LOS ANGELES - This is your heart on an energy drink, and it's contracting significantly faster than it was before you opened that can full of liquid stimulant.
So says a team of cardiac radiologists who wanted to figure out why energy drinks like Red Bull, Monster, 5-Hour Energy and Rockstar are sending tens of thousands of people to emergency rooms each year, including nearly 21,000 in the United States alone, according to a 2013 report from the Substance Abuse and Mental Health Services Administration.
A typical energy drink can have up to three times as much caffeine as coffee or soda, according to Jonas Doerner, a resident at the University of Bonn in Germany and member of the research team.
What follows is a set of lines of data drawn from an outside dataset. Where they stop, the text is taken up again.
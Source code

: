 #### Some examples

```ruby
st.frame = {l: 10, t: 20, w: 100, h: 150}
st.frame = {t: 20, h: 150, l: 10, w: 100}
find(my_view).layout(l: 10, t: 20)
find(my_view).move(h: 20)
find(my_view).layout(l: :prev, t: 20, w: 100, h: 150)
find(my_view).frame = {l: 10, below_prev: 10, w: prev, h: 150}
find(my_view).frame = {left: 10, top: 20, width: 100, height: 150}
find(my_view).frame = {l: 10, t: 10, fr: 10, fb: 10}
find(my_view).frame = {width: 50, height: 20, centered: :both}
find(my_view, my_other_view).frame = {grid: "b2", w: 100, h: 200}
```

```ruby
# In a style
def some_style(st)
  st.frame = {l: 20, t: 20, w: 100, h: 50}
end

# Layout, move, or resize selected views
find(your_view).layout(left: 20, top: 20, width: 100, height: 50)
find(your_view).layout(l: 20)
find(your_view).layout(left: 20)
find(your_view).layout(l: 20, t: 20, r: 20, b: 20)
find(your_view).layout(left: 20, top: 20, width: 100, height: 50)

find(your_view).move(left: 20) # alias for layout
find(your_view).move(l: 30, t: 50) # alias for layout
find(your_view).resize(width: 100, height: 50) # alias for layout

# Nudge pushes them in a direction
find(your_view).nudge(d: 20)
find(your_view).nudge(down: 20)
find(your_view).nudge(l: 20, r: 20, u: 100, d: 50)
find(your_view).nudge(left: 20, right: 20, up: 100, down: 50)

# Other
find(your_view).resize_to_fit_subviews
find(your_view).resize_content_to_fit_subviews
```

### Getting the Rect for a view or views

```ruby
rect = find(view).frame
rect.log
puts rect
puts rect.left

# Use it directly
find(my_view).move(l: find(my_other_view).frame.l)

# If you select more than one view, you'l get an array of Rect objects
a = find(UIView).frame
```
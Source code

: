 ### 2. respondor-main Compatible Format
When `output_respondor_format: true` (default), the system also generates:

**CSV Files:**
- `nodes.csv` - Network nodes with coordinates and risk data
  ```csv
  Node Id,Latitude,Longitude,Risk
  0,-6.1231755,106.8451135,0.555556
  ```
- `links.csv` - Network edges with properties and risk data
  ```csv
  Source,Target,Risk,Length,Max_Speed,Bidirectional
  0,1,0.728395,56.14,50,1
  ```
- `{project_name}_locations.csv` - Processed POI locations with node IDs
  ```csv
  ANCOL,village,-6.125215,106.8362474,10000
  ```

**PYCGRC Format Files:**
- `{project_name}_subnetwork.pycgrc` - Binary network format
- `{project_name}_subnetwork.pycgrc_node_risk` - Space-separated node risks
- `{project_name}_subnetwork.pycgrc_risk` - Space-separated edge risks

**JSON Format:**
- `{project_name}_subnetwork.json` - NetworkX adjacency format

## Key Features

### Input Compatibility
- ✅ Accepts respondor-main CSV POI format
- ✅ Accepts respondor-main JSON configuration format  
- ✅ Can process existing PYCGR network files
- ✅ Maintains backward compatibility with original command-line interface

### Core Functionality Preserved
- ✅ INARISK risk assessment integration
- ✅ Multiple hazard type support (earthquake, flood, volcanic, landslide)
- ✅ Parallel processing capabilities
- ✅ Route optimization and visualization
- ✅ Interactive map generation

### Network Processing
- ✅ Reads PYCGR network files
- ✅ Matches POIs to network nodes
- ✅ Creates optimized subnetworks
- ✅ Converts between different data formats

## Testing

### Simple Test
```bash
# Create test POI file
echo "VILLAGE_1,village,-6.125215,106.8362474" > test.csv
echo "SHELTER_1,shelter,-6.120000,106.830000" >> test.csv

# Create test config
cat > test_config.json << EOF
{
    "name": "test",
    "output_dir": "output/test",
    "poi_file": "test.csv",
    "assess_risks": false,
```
High caffeine consumption can cause rapid heart rate, palpitations, a spike in blood pressure and even seizures or death, he said in a statement.
Taurine is also a major ingredient in energy drinks, Doerner said.
To get more detail on exactly how energy drinks caused medical problems, Doerner and his colleagues imaged the hearts of 15 men and three women with a 1.5-Tesla MRI scanner. Then the volunteers drank a beverage containing high amounts of caffeine and taurine and had their hearts scanned again.
One hour after consuming the experimental energy drink, the researchers found that radiologic measurements of heart strain were significantly higher than at baseline.
Specifically, the team measured the peak strain and peak systolic strain rate of the heart's left ventricle, which is responsible for pumping oxygenated blood from the lungs to the aorta and then on to the rest of the body. Both showed changes that were too big to be due to chance.
In addition, the team found a small change in peak diastolic strain rate, but it wasn't large enough to be statistically significant.
(In the language of blood pressure, the systolic measurement quantifies the pressure in the arteries when the heart muscle contracts and diastolic measurement quantifies pressure in the arteries when the heart muscle is relaxed between heartbeats.)